An announcement is here. A quote:
From Laurent Théry
Date: Thursday 20 September 2012, 20:24
Re: [Coqfinitgroup-commits] r4105 – trunkHi,
Just for fun
Feit Thompson statement in Coq:
Theorem Feit_Thompson (gT : finGroupType) (G : {group gT}) : odd #|G| -> solvable G.
How is it proved?
You can see only green lights there:
http://ssr2.msr-inria.inria.fr/~jenkins/current/progress.html
and the final theory graph at:
http://ssr2.msr-inria.inria.fr/~jenkins/current/index.html
How big it is:
Number of lines ~ 170 000
Number of definitions ~15 000
Number of theorems ~ 4 200
Fun ~ enormous!
— Laurent
I find the objections stated in http://mathoverflow.net/questions/18421/how-do-they-verify-a-verifier-of-formalized-proofs rather convincing.

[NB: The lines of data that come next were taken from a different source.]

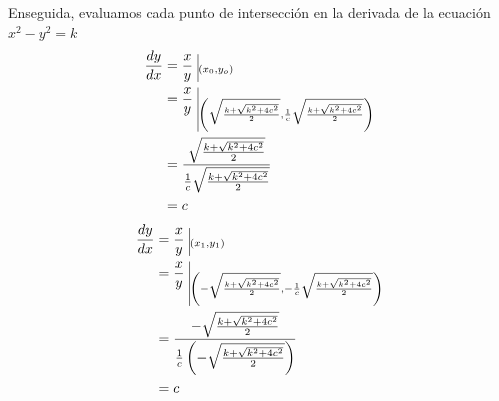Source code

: \documentclass[12pt]{article}
\begin{document}
Enseguida, evaluamos cada punto de intersección en la derivada de la ecuación $x^2-y^2=k$
\begin{equation*}
  \begin{split}
    \frac{dy}{dx}
    &= \frac{x}{y} ~ \vline _{(x_0,y_o)}\\
    &= \frac{x}{y} ~ \vline _{\left(\sqrt{\frac{k+\sqrt{k^2+4c^2}}{2}}, \frac{1}{c}\sqrt{\frac{k+\sqrt{k^2+4c^2}}{2}}\right)}\\
    &= \frac{\sqrt{\frac{k+\sqrt{k^2+4c^2}}{2}}}{\frac{1}{c}\sqrt{\frac{k+\sqrt{k^2+4c^2}}{2}}}\\
    &= c\\
  \end{split}
\end{equation*}
\begin{equation*}
  \begin{split}
    \frac{dy}{dx}
    &= \frac{x}{y} ~ \vline _{(x_1,y_1)}\\
    &= \frac{x}{y} ~ \vline _{\left(-\sqrt{\frac{k+\sqrt{k^2+4c^2}}{2}}, -\frac{1}{c}\sqrt{\frac{k+\sqrt{k^2+4c^2}}{2}}\right)}\\
    &= \frac{-\sqrt{\frac{k+\sqrt{k^2+4c^2}}{2}}}{\frac{1}{c}\left(-\sqrt{\frac{k+\sqrt{k^2+4c^2}}{2}}\right)}\\
    &= c\\
  \end{split}
\end{equation*}
\end{document}
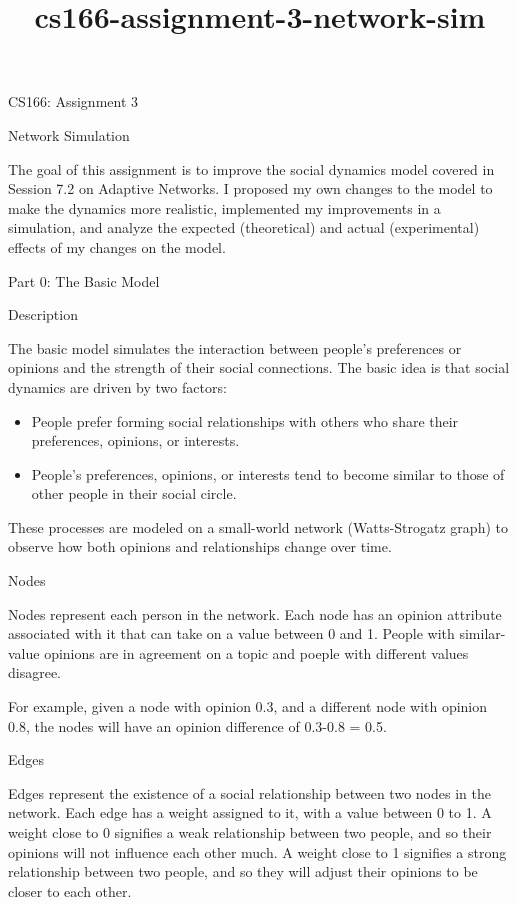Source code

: \documentclass[11pt]{article}
\title{cs166-assignment-3-network-sim}
\begin{document}
    
    
    \maketitle
    
    

    
    CS166: Assignment 3

Network Simulation

The goal of this assignment is to improve the social dynamics model
covered in Session 7.2 on Adaptive Networks. I proposed my own changes
to the model to make the dynamics more realistic, implemented my
improvements in a simulation, and analyze the expected (theoretical) and
actual (experimental) effects of my changes on the model.

    Part 0: The Basic Model

Description

The basic model simulates the interaction between people's preferences
or opinions and the strength of their social connections. The basic idea
is that social dynamics are driven by two factors:

\begin{itemize}
\item
  People prefer forming social relationships with others who share their
  preferences, opinions, or interests.
\item
  People's preferences, opinions, or interests tend to become similar to
  those of other people in their social circle.
\end{itemize}

These processes are modeled on a small-world network (Watts-Strogatz
graph) to observe how both opinions and relationships change over time.

Nodes

Nodes represent each person in the network. Each node has an opinion
attribute associated with it that can take on a value between 0 and 1.
People with similar-value opinions are in agreement on a topic and
poeple with different values disagree.

For example, given a node with opinion 0.3, and a different node with
opinion 0.8, the nodes will have an opinion difference of
\textbar{}0.3-0.8\textbar{} = 0.5.

Edges

Edges represent the existence of a social relationship between two nodes
in the network. Each edge has a weight assigned to it, with a value
between 0 to 1. A weight close to 0 signifies a weak relationship
between two people, and so their opinions will not influence each other
much. A weight close to 1 signifies a strong relationship between two
people, and so they will adjust their opinions to be closer to each
other.
\end{document}

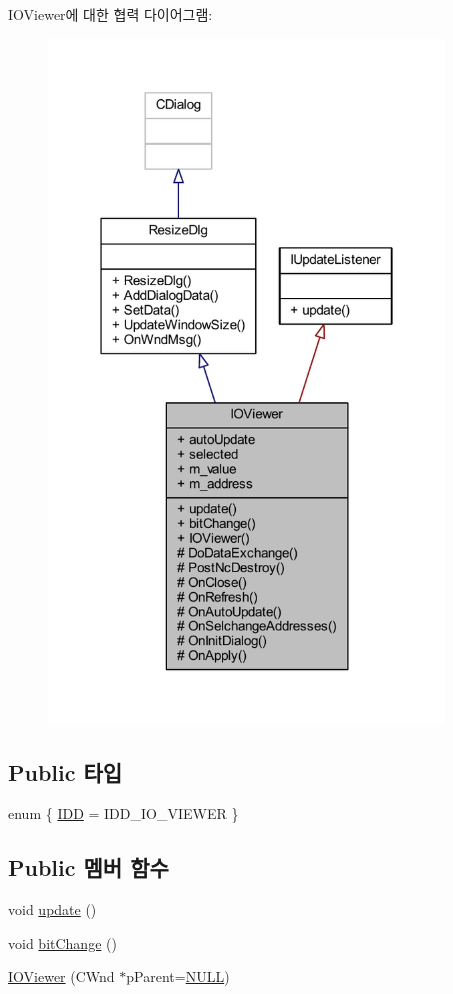 I\+O\+Viewer에 대한 협력 다이어그램\+:\nopagebreak
\begin{figure}[H]
\begin{center}
\leavevmode
\includegraphics[width=298pt]{class_i_o_viewer__coll__graph}
\end{center}
\end{figure}
\subsection*{Public 타입}
\begin{DoxyCompactItemize}
\item 
enum \{ \mbox{\hyperlink{class_i_o_viewer_ae3a0a931b85052266f471555982f4467a7633883737de956634100664f047c319}{I\+DD}} = I\+D\+D\+\_\+\+I\+O\+\_\+\+V\+I\+E\+W\+ER
 \}
\end{DoxyCompactItemize}
\subsection*{Public 멤버 함수}
\begin{DoxyCompactItemize}
\item 
void \mbox{\hyperlink{class_i_o_viewer_a500c8fc593280ff95977fb59293b6ab6}{update}} ()
\item 
void \mbox{\hyperlink{class_i_o_viewer_af0c313447ad43d835f1eeca938bfd759}{bit\+Change}} ()
\item 
\mbox{\hyperlink{class_i_o_viewer_a0a407ba2dca2ad056507e2ed888d6fc3}{I\+O\+Viewer}} (C\+Wnd $\ast$p\+Parent=\mbox{\hyperlink{_system_8h_a070d2ce7b6bb7e5c05602aa8c308d0c4}{N\+U\+LL}})
\end{DoxyCompactItemize}

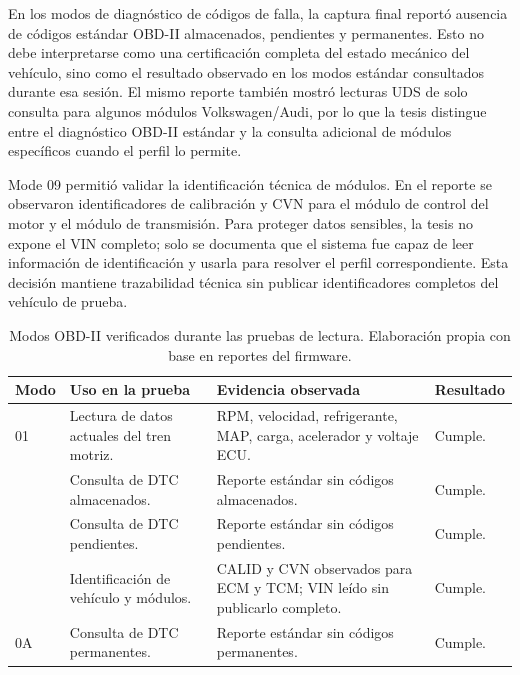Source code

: \documentclass[12pt,letterpaper]{report}
\begin{document}
En los modos de diagnóstico de códigos de falla, la captura final reportó ausencia de códigos estándar OBD-II almacenados, pendientes y permanentes. Esto no debe interpretarse como una certificación completa del estado mecánico del vehículo, sino como el resultado observado en los modos estándar consultados durante esa sesión. El mismo reporte también mostró lecturas UDS de solo consulta para algunos módulos Volkswagen/Audi, por lo que la tesis distingue entre el diagnóstico OBD-II estándar y la consulta adicional de módulos específicos cuando el perfil lo permite.

Mode 09 permitió validar la identificación técnica de módulos. En el reporte se observaron identificadores de calibración y CVN para el módulo de control del motor y el módulo de transmisión. Para proteger datos sensibles, la tesis no expone el VIN completo; solo se documenta que el sistema fue capaz de leer información de identificación y usarla para resolver el perfil correspondiente. Esta decisión mantiene trazabilidad técnica sin publicar identificadores completos del vehículo de prueba.

\begin{table}[!htbp]
\centering
\scriptsize
\caption{Modos OBD-II verificados durante las pruebas de lectura. Elaboración propia con base en reportes del firmware.}
\label{tab:obd-mode-tests}
\begin{tabular}{@{}p{}p{}p{}p{}@{}}
\toprule
\textbf{Modo} & \textbf{Uso en la prueba} & \textbf{Evidencia observada} & \textbf{Resultado} \\
\midrule
01 & Lectura de datos actuales del tren motriz. & RPM, velocidad, refrigerante, MAP, carga, acelerador y voltaje ECU. & Cumple. \\
\addlinespace
03 & Consulta de DTC almacenados. & Reporte estándar sin códigos almacenados. & Cumple. \\
\addlinespace
07 & Consulta de DTC pendientes. & Reporte estándar sin códigos pendientes. & Cumple. \\
\addlinespace
09 & Identificación de vehículo y módulos. & CALID y CVN observados para ECM y TCM; VIN leído sin publicarlo completo. & Cumple. \\
\addlinespace
0A & Consulta de DTC permanentes. & Reporte estándar sin códigos permanentes. & Cumple. \\
\bottomrule
\end{tabular}
\end{table}
\end{document}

And it worries me that Coq developers appear to not to worry much about exploits, although I am unqualified to judge the actual risks.
http://seclists.org/fulldisclosure/2011/May/73
Re: proving _anything_ in the Coq proof assistant (in addition to code execution). “coqchk” passes too
From: Andreas Bogk
Date: Tue, 03 May 2011 14:55:47 +0200
….
Moral: plugins are part of your trusted computing base. You need to trust them
as much as you need to trust Coq. The good news here is that it requires a
malicious attacker with write access to the source code to pull off such an attack, whereas finding all genuine bugs would already improve security a lot. And defending against the attack boils down to checking for malicious plugins,
which falls into line with defending against compiler backdoors, trojaned
compile hosts etc. “Reflections on trusting trust”, et al.